The diagnosis of carpal tunnel syndrome is usually made through a careful history and physical exam of the hand, and confirmed by nerve conduction studies, which measure the electrical conduction of the median nerve through the wrist. The treatment initially consists of sleeping with a night splint, which keeps the wrist in a neutral position, and high doses of vitamin B6. Anti-inflammatories may help as well, and in certain indications a cortisone injection in the wrist. However, the majority of cases with significant persistent symptoms will require a decompression of the carpal canal to take pressure off the median nerve. This has been traditionally done by an open incision, but can now be done endoscopically in a minor procedure with local anesthesia. Patients can use the hand immediately after the outpatient procedure, and only need to miss a minimum amount of work and can usually forego any therapy.

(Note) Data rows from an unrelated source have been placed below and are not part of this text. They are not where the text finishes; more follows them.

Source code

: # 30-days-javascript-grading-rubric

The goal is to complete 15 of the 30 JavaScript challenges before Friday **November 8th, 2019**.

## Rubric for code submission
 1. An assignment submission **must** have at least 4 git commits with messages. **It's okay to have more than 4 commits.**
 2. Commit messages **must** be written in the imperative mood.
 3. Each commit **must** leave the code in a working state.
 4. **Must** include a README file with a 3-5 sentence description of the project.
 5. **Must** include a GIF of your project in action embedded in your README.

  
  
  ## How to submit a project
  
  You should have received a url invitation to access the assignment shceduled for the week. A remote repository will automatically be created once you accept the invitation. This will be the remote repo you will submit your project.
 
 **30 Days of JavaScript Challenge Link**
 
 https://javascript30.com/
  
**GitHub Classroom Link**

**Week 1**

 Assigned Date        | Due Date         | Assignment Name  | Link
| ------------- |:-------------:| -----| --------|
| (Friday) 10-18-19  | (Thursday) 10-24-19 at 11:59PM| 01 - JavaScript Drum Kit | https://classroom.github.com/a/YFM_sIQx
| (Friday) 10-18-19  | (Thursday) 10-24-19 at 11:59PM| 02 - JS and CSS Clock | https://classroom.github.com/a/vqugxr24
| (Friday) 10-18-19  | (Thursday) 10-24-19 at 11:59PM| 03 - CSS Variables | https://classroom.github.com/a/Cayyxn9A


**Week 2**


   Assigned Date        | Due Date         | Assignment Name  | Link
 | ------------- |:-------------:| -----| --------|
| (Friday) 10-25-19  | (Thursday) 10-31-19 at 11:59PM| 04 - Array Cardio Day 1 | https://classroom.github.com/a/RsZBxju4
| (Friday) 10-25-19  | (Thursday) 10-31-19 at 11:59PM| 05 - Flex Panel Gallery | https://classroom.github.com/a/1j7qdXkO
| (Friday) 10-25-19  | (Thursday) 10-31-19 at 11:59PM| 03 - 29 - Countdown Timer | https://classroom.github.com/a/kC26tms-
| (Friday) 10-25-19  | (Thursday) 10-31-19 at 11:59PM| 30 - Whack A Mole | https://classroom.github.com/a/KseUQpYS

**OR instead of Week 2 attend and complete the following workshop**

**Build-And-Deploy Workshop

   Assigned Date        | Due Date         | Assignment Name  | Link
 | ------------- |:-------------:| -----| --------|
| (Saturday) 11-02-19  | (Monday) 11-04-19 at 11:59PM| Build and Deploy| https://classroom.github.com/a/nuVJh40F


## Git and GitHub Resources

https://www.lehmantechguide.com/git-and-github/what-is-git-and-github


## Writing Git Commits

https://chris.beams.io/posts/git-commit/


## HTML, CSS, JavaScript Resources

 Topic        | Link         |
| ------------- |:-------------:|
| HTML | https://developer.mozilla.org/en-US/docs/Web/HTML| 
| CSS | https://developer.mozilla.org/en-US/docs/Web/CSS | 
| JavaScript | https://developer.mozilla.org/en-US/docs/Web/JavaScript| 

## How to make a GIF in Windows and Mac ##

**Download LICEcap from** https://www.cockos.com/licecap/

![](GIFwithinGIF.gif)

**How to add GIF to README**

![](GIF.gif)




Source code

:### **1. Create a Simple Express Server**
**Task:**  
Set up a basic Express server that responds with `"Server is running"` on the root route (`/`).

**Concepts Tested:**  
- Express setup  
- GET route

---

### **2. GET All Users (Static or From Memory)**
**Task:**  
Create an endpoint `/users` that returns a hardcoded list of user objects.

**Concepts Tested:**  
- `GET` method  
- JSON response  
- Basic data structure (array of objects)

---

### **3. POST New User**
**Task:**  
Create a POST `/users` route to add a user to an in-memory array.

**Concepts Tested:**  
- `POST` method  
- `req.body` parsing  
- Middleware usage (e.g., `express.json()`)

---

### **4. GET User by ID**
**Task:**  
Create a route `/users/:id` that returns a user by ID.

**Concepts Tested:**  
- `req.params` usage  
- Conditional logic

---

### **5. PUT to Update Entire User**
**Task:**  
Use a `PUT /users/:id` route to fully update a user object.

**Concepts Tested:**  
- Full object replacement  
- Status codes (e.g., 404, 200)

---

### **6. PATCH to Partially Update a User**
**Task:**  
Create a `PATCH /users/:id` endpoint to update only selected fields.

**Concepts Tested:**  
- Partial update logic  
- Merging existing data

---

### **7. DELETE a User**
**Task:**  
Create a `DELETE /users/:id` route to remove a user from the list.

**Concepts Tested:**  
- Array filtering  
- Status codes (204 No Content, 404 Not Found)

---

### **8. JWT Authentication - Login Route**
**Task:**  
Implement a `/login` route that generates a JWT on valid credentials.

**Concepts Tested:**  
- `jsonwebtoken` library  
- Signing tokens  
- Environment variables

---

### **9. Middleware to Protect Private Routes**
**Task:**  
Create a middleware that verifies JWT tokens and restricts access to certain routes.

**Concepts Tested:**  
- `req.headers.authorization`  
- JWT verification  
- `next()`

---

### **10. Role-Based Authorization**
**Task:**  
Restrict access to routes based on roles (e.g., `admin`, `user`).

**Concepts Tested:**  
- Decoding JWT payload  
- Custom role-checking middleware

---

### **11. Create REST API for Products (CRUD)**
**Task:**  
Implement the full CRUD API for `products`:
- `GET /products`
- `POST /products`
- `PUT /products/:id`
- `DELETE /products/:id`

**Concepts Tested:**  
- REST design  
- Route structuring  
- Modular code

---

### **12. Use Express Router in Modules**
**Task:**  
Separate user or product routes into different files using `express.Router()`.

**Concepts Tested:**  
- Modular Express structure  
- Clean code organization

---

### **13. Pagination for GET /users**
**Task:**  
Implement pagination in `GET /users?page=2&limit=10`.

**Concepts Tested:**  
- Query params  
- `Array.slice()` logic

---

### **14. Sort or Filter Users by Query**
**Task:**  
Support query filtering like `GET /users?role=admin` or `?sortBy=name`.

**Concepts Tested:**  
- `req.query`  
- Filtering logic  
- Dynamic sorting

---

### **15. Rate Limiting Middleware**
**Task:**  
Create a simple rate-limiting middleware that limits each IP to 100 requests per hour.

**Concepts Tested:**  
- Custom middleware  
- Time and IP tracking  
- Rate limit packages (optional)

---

The cause of carpal tunnel syndrome is really a thickening and inflammation of the tendons that pass in the tunnel along with the delicate nerve. This same tendonitis deep in the wrist causes mechanical problems and pain farther along in the palm. Inflammation of these flexor tendons as they travel to the finger leads to pain in the palm of the hand with occasional “triggering” or catching of the tendon in the tunnel as the patient attempts to extend the finger after flexing. Occasionally, the problem is severe enough that the finger locks, and the opposite hand is used to forcibly extend the digit. This can be accompanied with considerable pain that often radiates up the arm, and difficulty in making a tight fist, particularly in the morning upon awakening. The treatment is quite simple, involving either reducing the tendon inflammation or opening the tunnel through which it passes. A Corticosteroid injection along the tendon sheath is very effective, unless the patient experiences locking where the mechanical problem is more profound and requires a mechanical solution. A trigger finger release is done by a small incision in the palm and opening the tight sheath containing the tendon allowing it to glide once again. In isolated cases of trigger finger, we can even do this percutaneously, without making an incision. This is also done under local anesthesia, and the dressing is removed the very next morning by the patient himself. Open release of the tendon pulley is usually done in conjunction with a carpal tunnel release, as they commonly occur together since they are different manifestations of the same pathology.
There is a misconception that cortisone injections are harmful to patients, particularly diabetics. This is not the case when limited to several injections spanned out over time and in low doses and different locations. This medication tends to stay in the local area injected and does not affect the patient systemically. Nevertheless, these pathologies often do not respond adequately to this treatment, and these minor procedures should be performed. This is commonly the scenario is other locations such as certain types of wrist tendonitis, like dequervain’s tenosynovitis, or bursitis of the shoulder, where an arthroscopic excision of bursa can be done to alleviate and usually cure the problem.